### WHAT YOU ARE ASKED TO DO
Please restate, word for word, the lines below that begin at the one with "7.0 or better" and end at the one with "Read [Wiki](https://github.com/idmarinas/lotgd-game/wiki) for". Leave out all other lines.

━━━

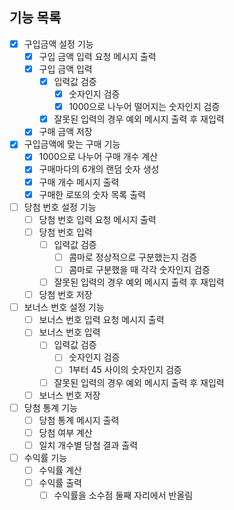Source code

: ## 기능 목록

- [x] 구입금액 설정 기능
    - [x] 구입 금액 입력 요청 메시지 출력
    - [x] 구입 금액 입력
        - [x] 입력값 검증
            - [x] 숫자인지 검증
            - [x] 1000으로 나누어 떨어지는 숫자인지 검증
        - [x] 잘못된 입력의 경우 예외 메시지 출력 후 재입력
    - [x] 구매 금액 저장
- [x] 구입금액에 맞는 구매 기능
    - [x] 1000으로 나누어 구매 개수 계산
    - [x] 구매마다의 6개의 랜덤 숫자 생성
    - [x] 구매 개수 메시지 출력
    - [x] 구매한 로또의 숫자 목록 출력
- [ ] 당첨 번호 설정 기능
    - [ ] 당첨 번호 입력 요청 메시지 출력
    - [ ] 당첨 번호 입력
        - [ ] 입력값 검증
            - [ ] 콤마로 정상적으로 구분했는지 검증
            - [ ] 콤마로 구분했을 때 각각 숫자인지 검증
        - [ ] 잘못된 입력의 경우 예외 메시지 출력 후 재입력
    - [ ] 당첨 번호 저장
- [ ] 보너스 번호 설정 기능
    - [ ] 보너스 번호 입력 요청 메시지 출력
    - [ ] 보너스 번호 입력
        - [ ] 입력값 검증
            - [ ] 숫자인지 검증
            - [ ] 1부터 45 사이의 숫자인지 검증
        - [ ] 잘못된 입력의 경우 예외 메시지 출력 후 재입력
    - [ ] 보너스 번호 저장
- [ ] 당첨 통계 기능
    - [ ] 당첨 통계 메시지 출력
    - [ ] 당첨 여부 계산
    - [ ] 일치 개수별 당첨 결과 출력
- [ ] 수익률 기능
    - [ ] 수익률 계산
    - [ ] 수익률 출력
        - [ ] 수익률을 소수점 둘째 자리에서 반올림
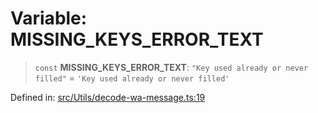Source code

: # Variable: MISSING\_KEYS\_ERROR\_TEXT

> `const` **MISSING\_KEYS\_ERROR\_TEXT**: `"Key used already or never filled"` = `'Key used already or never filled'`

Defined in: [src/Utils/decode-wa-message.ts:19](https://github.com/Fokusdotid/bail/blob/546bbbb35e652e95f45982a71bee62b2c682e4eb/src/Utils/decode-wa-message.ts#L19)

━━━

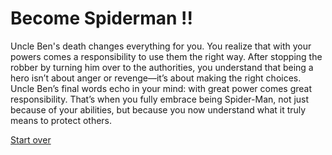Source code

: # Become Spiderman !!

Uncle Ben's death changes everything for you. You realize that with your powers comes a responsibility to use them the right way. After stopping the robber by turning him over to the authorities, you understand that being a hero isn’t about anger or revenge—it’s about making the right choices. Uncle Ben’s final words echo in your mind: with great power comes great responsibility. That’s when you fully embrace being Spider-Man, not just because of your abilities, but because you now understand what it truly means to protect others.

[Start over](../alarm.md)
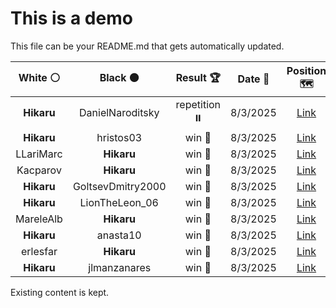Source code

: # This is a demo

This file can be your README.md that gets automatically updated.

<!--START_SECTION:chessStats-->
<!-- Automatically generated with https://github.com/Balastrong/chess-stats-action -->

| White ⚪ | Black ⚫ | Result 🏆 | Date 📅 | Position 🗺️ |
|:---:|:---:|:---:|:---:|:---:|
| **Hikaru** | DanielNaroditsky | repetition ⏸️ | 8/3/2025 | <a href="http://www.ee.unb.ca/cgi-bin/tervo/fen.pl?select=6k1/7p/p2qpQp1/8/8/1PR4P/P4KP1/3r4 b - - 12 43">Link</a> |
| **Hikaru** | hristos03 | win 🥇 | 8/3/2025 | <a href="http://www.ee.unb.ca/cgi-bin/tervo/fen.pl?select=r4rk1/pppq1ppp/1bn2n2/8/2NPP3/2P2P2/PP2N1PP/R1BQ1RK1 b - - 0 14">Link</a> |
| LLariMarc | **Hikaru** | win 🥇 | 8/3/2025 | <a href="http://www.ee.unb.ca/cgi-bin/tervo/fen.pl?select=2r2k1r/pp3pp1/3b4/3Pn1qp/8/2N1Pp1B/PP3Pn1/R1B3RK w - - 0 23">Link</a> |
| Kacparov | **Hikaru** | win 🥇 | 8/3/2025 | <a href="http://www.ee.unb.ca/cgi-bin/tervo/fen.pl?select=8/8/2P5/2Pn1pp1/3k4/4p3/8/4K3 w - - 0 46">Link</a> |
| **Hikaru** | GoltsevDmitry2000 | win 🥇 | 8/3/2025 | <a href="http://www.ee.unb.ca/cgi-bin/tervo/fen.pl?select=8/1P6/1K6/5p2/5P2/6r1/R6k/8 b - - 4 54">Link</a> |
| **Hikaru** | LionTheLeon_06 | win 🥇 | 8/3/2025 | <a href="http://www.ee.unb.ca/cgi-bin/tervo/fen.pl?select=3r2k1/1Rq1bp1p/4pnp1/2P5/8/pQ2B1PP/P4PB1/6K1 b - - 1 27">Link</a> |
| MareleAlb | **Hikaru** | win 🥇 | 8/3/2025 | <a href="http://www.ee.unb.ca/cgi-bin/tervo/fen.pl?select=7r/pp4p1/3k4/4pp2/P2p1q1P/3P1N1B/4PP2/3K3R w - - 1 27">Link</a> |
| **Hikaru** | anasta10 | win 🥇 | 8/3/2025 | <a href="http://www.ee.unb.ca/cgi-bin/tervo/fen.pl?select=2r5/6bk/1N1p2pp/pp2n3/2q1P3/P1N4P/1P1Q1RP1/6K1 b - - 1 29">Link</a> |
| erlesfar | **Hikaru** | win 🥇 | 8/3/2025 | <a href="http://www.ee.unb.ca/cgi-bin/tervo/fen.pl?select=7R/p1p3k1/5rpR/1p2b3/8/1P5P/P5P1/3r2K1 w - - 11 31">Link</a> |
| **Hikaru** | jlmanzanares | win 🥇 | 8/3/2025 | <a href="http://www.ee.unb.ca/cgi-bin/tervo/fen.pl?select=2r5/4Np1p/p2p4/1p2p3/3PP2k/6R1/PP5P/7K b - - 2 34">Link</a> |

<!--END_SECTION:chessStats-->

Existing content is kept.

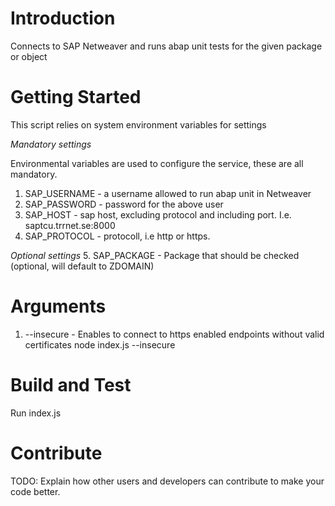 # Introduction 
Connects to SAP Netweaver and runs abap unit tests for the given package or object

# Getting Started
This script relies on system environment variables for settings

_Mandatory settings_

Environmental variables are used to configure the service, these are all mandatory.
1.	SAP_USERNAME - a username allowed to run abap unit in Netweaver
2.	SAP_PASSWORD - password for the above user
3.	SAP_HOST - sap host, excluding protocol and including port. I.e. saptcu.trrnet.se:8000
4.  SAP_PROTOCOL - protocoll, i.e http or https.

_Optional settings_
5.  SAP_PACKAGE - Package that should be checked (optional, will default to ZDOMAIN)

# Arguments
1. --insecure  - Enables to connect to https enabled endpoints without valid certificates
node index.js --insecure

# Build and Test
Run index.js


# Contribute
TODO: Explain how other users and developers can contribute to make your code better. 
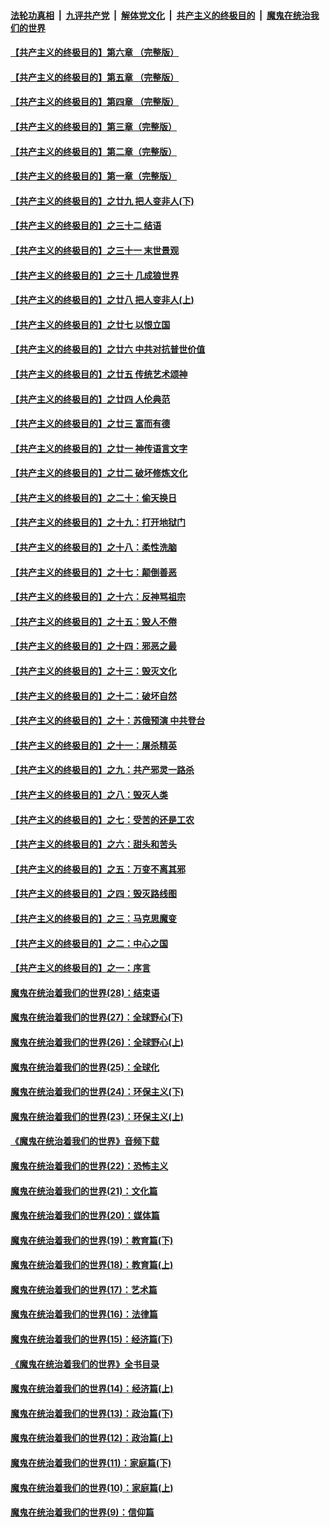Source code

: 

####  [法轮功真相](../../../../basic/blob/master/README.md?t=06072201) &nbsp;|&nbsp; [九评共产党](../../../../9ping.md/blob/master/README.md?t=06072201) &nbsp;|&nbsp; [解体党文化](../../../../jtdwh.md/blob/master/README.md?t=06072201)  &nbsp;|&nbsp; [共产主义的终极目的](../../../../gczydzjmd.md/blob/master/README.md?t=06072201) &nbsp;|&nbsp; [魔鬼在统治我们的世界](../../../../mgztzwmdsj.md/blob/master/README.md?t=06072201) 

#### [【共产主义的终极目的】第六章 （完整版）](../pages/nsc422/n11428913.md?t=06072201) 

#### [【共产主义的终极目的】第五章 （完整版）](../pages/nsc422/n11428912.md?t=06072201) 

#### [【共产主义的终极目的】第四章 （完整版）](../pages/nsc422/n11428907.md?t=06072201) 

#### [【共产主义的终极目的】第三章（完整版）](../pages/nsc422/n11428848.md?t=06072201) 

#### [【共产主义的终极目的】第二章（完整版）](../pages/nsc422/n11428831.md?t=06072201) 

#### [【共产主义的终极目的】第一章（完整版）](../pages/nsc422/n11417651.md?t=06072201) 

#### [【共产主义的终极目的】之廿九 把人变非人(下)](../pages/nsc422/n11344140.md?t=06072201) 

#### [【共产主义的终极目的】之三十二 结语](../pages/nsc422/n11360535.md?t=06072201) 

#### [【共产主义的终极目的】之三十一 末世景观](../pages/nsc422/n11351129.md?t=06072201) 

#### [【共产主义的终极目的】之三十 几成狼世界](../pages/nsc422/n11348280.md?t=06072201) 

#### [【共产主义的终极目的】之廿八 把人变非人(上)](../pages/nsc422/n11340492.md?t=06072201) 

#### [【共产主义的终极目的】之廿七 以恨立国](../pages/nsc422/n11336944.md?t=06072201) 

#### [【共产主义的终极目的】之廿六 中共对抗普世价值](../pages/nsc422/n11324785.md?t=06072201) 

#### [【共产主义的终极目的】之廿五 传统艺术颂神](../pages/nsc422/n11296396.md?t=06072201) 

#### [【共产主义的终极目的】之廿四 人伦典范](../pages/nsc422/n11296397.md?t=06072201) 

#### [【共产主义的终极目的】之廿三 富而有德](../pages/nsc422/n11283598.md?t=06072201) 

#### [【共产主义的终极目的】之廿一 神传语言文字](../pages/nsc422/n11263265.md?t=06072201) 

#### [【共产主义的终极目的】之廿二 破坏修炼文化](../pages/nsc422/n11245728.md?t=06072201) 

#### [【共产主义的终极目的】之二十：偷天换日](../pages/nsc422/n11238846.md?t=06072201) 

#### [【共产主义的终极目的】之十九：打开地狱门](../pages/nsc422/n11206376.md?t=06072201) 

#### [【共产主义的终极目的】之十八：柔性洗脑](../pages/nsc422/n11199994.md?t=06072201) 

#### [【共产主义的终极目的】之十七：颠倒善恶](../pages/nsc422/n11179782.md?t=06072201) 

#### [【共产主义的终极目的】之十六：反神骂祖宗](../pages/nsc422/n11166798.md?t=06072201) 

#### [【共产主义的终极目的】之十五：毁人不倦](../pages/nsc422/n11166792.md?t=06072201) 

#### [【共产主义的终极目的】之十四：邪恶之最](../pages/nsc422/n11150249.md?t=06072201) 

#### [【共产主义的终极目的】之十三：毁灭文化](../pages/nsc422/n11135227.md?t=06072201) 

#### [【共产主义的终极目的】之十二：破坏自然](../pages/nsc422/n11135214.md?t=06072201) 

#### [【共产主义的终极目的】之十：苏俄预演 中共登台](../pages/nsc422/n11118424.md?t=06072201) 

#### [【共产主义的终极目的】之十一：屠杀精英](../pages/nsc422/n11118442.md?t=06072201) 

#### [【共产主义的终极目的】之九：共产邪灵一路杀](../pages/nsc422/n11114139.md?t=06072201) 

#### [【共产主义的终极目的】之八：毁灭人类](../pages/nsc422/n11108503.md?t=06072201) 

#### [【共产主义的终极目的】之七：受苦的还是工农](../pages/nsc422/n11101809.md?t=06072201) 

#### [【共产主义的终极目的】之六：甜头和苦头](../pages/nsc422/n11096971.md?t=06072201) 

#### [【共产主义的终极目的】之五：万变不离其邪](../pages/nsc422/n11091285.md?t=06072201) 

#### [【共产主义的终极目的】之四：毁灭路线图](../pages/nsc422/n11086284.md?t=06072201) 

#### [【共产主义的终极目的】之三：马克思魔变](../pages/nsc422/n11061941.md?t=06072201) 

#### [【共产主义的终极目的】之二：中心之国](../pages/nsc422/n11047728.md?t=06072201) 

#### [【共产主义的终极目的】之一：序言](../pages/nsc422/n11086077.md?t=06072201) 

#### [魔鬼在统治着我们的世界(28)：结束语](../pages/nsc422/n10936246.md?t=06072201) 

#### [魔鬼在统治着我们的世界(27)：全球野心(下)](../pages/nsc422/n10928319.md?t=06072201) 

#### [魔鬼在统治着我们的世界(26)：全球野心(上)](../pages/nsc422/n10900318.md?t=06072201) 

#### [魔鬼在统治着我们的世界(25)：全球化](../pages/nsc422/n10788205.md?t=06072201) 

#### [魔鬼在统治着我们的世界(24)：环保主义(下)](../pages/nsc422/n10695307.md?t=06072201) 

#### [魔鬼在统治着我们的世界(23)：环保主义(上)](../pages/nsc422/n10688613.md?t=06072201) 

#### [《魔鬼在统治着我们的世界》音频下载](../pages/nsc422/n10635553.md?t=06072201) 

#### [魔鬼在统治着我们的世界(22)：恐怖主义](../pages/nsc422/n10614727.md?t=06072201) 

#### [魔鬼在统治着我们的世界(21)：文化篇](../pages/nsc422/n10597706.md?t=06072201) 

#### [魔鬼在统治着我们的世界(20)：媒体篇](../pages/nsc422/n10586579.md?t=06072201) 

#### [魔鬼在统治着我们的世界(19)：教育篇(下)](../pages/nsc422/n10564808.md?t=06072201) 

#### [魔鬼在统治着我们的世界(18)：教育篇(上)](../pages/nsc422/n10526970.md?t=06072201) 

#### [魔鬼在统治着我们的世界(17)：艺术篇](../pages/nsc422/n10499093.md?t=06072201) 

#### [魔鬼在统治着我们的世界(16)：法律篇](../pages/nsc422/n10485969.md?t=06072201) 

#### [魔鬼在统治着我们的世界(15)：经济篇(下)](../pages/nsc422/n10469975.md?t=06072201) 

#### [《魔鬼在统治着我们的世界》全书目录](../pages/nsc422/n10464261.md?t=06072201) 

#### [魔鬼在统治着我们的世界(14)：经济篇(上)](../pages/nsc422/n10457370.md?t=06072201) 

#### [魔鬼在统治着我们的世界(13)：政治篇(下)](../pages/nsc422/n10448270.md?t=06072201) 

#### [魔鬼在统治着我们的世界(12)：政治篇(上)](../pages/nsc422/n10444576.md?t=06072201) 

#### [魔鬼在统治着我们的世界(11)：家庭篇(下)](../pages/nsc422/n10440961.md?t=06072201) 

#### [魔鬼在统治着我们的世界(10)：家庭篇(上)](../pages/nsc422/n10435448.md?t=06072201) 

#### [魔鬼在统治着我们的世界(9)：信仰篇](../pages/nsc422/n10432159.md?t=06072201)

━━━

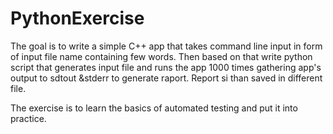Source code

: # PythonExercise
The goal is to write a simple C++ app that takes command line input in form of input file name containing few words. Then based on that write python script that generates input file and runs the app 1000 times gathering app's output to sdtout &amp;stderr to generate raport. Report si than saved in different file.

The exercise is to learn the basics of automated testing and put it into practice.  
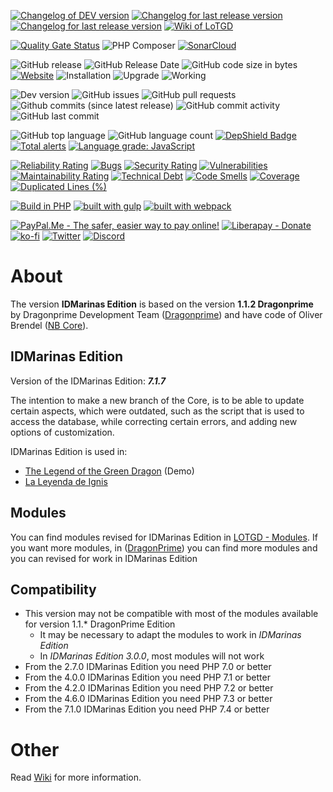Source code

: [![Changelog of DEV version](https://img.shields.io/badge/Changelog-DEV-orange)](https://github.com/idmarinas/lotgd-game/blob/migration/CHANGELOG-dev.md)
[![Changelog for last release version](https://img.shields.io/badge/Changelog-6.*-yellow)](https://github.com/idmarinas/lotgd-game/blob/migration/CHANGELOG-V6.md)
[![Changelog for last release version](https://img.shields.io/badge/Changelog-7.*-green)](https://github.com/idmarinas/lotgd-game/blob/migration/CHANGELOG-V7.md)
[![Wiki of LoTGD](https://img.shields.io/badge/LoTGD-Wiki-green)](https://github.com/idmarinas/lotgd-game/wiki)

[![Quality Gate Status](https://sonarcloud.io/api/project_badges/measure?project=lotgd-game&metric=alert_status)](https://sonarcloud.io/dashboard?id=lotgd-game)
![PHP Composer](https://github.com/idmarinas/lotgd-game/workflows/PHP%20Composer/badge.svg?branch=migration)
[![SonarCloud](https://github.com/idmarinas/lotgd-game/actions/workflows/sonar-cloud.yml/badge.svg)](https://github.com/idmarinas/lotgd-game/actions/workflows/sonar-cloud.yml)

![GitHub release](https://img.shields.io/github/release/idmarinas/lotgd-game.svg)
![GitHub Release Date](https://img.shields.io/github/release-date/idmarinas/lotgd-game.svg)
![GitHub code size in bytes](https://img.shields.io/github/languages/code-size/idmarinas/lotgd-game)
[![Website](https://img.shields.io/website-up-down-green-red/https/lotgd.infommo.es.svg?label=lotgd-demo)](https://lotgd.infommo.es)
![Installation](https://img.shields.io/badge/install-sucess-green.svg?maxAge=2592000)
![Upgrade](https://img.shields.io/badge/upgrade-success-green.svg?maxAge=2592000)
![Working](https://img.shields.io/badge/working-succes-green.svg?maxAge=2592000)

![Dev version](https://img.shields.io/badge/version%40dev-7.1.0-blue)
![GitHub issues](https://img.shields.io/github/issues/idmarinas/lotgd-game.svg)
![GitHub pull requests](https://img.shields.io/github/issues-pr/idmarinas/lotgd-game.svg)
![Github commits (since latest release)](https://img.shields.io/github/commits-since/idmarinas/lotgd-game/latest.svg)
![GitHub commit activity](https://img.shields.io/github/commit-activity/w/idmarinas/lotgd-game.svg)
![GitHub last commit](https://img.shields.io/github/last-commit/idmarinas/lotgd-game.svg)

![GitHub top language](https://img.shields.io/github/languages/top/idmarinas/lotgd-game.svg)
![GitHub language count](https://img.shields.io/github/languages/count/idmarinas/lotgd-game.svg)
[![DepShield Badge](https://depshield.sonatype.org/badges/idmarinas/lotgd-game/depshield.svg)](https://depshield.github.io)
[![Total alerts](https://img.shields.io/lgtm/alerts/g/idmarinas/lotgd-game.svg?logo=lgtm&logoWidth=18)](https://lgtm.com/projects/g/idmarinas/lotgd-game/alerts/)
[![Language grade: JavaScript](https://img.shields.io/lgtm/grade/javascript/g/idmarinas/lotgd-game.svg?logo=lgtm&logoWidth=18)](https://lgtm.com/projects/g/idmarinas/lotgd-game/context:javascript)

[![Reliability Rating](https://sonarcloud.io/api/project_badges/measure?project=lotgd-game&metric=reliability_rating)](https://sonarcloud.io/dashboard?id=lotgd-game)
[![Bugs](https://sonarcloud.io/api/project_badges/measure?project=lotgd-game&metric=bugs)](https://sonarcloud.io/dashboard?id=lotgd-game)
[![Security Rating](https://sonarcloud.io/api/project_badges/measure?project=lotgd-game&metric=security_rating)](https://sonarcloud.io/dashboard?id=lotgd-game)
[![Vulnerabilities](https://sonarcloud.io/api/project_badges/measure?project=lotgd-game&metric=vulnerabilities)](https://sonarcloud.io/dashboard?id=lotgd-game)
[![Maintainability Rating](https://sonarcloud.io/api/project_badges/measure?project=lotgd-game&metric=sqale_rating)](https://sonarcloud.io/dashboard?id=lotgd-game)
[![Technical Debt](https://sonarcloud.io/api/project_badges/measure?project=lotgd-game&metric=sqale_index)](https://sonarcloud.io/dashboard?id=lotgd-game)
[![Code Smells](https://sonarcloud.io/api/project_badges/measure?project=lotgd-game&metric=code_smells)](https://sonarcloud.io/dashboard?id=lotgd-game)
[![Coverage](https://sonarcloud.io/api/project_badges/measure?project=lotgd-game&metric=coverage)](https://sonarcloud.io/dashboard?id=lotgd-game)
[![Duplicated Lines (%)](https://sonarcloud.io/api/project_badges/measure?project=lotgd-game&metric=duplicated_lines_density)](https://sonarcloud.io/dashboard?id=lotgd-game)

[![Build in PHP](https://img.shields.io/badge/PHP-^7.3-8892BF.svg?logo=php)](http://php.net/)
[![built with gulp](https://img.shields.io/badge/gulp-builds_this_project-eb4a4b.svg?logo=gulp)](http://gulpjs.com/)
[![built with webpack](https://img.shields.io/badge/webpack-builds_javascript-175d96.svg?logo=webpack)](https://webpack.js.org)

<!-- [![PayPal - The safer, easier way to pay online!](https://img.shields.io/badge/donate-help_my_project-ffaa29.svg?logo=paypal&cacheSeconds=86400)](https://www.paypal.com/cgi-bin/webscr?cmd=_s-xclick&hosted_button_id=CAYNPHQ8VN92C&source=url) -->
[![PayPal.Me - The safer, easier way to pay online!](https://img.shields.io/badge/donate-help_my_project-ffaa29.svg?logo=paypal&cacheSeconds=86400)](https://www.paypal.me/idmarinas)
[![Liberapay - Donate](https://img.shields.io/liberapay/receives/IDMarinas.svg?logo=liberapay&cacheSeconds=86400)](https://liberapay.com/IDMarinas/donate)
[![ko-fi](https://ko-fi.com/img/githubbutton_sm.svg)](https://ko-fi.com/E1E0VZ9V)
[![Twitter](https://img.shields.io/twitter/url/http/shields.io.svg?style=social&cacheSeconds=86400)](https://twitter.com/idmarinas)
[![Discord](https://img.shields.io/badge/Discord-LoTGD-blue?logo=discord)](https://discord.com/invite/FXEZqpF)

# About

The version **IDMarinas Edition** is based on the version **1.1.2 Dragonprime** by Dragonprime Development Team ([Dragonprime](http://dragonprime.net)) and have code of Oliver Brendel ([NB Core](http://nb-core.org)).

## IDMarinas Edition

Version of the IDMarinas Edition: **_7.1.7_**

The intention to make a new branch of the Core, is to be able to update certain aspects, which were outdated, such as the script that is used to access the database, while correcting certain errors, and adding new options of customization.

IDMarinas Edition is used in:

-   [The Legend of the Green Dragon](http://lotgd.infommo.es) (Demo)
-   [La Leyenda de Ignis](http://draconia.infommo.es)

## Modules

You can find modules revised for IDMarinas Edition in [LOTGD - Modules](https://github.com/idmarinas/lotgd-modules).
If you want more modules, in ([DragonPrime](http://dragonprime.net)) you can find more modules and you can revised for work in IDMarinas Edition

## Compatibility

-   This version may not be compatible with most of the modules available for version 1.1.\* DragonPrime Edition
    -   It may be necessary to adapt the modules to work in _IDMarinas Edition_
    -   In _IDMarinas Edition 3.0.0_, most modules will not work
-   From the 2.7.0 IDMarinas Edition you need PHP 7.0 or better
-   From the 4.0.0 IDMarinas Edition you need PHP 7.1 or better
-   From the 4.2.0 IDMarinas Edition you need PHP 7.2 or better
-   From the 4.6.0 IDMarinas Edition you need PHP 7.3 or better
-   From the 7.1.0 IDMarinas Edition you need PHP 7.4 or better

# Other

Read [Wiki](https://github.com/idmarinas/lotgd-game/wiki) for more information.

━━━

### TASK RESPONSE
-   From the 2.7.0 IDMarinas Edition you need PHP 7.0 or better
-   From the 4.0.0 IDMarinas Edition you need PHP 7.1 or better
-   From the 4.2.0 IDMarinas Edition you need PHP 7.2 or better
-   From the 4.6.0 IDMarinas Edition you need PHP 7.3 or better
-   From the 7.1.0 IDMarinas Edition you need PHP 7.4 or better

# Other

Read [Wiki](https://github.com/idmarinas/lotgd-game/wiki) for more information.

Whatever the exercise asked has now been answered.